Brasil: cuando menos es más
Durante varios años, el poder y la potestad del Tribunal Supremo Federal de Brasil, ha generado dudas sobre su eficacia y competencia. Esto, como resultado de una saturación legislativa, que sin duda, no difiere del contexto colombiano.
Durante varios años, el poder y la potestad del Tribunal Supremo Federal de Brasil, ha generado dudas sobre su eficacia y competencia. Esto, como resultado de una saturación legislativa, que sin duda, no difiere del contexto colombiano.
En efecto, las decisiones allí tomadas, son casi que imperativas, puesto que el derecho a apelar debe pasar por largos procesos legislativos y una serie de trabas, para finalmente llegar a las cabezas del Tribunal.
Este tipo de escenarios nos muestran que parece que uno de los principales problemas que caracteriza a la justicia internacional se concentra en la acumulación de procesos, las trabas legislativas e ineficaces pasos burocráticos, que en ocasiones, desembocan en decisiones “poco acertadas” y no permiten al ciudadano abogar por demandas.
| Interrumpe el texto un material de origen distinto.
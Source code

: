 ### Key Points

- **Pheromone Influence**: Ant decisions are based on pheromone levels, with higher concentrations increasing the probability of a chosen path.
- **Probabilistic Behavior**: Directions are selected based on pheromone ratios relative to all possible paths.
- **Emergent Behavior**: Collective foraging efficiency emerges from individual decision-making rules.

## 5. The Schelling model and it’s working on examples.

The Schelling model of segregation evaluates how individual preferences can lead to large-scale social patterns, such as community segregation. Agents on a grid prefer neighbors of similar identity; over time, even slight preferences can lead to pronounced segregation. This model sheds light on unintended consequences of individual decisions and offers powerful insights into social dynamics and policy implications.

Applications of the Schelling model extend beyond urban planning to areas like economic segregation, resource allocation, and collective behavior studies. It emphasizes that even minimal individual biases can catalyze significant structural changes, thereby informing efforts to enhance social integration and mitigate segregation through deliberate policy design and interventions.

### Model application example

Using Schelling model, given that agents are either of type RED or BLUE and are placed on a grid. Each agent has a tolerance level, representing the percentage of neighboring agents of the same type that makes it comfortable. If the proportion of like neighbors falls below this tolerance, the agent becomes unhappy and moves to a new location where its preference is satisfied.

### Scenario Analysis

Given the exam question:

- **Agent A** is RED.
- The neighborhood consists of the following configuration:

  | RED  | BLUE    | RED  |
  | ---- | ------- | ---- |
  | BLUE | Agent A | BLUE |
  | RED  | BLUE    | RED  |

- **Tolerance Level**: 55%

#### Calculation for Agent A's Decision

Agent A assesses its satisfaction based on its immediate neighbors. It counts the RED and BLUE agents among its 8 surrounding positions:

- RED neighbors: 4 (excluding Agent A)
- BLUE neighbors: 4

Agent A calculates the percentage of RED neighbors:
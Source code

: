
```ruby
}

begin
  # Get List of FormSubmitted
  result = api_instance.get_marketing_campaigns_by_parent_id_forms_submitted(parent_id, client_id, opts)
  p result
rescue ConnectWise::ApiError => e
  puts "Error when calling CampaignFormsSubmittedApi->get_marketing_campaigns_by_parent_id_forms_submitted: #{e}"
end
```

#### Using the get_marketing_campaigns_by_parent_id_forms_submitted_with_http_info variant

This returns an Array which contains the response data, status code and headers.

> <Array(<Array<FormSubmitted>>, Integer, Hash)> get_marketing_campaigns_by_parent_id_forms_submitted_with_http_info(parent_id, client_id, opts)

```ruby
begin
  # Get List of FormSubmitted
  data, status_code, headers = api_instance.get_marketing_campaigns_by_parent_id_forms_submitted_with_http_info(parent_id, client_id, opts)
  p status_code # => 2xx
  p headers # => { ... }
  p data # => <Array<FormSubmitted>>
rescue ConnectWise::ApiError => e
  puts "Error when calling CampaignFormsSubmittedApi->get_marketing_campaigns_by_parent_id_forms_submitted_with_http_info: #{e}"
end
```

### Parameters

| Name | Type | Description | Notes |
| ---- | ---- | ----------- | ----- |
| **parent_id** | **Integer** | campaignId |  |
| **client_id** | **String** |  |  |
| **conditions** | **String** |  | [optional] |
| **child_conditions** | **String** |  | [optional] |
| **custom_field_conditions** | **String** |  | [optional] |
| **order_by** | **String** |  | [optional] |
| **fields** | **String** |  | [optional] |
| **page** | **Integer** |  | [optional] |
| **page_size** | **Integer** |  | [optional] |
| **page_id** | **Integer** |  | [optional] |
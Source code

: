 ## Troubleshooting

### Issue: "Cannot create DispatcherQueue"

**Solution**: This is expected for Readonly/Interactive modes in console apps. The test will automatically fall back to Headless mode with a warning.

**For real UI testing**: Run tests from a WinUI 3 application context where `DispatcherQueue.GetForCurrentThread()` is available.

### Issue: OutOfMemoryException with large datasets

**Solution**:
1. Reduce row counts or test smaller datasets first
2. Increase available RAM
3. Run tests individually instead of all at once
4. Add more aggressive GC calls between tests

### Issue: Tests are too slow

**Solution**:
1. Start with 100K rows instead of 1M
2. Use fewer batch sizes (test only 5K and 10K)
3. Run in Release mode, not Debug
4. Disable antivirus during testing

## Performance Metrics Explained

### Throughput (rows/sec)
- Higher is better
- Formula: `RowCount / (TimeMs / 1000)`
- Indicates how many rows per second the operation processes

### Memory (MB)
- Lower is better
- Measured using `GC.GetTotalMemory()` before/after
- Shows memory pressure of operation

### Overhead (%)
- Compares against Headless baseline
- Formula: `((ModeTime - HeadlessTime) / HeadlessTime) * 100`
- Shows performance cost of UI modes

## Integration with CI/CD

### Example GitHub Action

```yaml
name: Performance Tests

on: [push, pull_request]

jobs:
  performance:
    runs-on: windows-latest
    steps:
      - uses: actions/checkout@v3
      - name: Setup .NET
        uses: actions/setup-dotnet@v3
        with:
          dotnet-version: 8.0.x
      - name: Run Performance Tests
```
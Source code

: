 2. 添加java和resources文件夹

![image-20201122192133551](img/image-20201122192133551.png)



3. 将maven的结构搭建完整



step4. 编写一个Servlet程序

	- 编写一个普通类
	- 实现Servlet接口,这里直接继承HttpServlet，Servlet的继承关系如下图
El caso de Brasil no difiere del caso colombiano. Los sistemas judiciales de ambos países experimentan un entorpecimiento procedimental en el ámbito legislativo y todo patrocinado por reformas, decretos, leyes y demás marco jurídico que lo finalmente hacen es permitir a los órganos desempeñar sus funciones de acuerdo a interés casi que personales, ¿por qué? Es necesario recordar que si Bien la Constitución de 1988 y la Constitución de 1991 son para Brasil y Colombia respectivamente su marco jurídico, con el paso de los años, el sistema se ha visto impregnado de conveniencias donde todos pueden hacer y deshacer de acuerdo a sus prioridades individuales.